Michigan GOP party chair calls elected Democratic women “witches who should be burned at the stake”

“The University of Michigan Board of Regents has censured regent Ron Weiser, who chairs the Michigan Republican Party, over comments referring to three of the state’s female Democratic leaders as ‘witches,'” The Hill reported on Friday, April 2, 2021. Weiser is a regent, but now faces demands for his resignation.

“According to text of the censure posted on the regents’ website, the board approved the motion in a special meeting Friday in response to Weiser’s comments about Gov. Gretchen Whitmer (D), Attorney General Dana Nessel (D) and Secretary of State Jocelyn Benson (D),” The Hill reported. Read story here.
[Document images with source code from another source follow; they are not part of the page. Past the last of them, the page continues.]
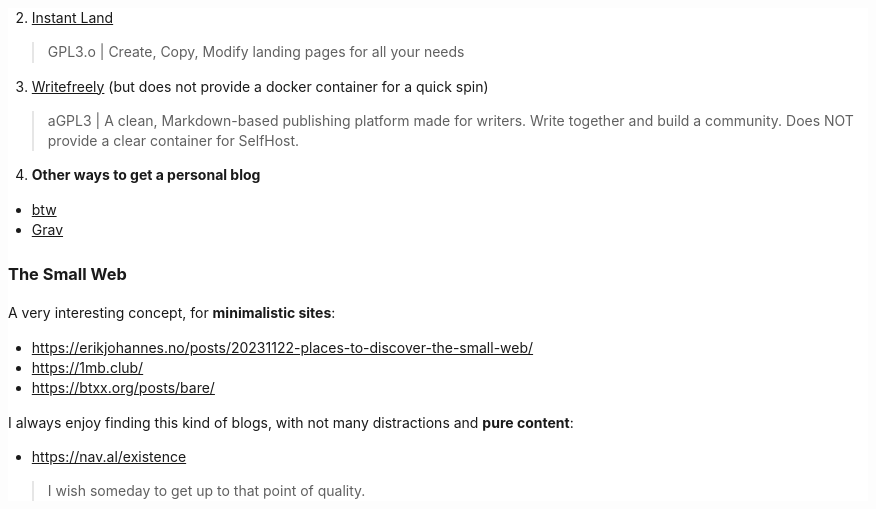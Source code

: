 2. [Instant Land](https://instant-land.cybrarist.com/installation/portainer.html)

> GPL3.o | Create, Copy, Modify landing pages for all your needs 

3. [Writefreely](https://github.com/writefreely/writefreely) (but does not provide a docker container for a quick spin)

> aGPL3 | A clean, Markdown-based publishing platform made for writers. Write together and build a community. Does NOT provide a clear container for SelfHost.

4. **Other ways to get a personal blog**
  * [btw](https://github.com/btw-so/btw)
  * [Grav](https://fossengineer.com/selfhosting-grav-docker/)

### The Small Web

A very interesting concept, for **minimalistic sites**:

* https://erikjohannes.no/posts/20231122-places-to-discover-the-small-web/
* https://1mb.club/
* https://btxx.org/posts/bare/

I always enjoy finding this kind of blogs, with not many distractions and **pure content**:

* https://nav.al/existence

> I wish someday to get up to that point of quality.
Weiser’s precise comment, according to the Detroit Free Press (story here), was:

“Our job is now to soften up those three witches and make sure that we have good candidates to run against them, that they are ready for the burning at the stake,” Weiser said to laughter from the crowd.

Weiser (photo, above left) has a constitutional right to say whatever he wants about political opponents. He can give a Hitler salute, too, if he wants to. But there is no constitutional right to be a university regent.

Of course, the targets of his abuse are entitled to free speech, too, and would be acting within their rights to call him what he is, a jackass.

They probably won’t. There’s already more than enough incivility in political life. And it’s no coincidence that most of it is coming from the GOP side. But there’s no reason for Democrats to add to it; the public is better served if they set the example of how to act, when their Republican counterparts are modeling how not to act. But Weiser is a jackass, of the braying sort.

Weiser, an incendiary figure in Michigan politics, is a rich businessman who has donated over $100 million to the university, but he didn’t buy his way onto the board of regents. In Michigan, the regents are elected officials (details here), and it takes a recall election to remove them. A recall movement was already underway as a result of Weiser’s response to the Capitol insurrection (read that story here).

Weiser is what he is, and isn’t going to change, In the past, people like him were sidelined and ignored, not elevated to top party posts or elected to public offices. When that happens, the party that allows it is no longer acting like a group of responsible adults, and can’t be taken seriously. In a real sense, Weiser is merely a symptom of the sad state of today’s Republican party.

But the Michigan GOP’s complicity in his outrageous behavior (they did, after all, applaud his remarks) doesn’t make him less of a jackass, either.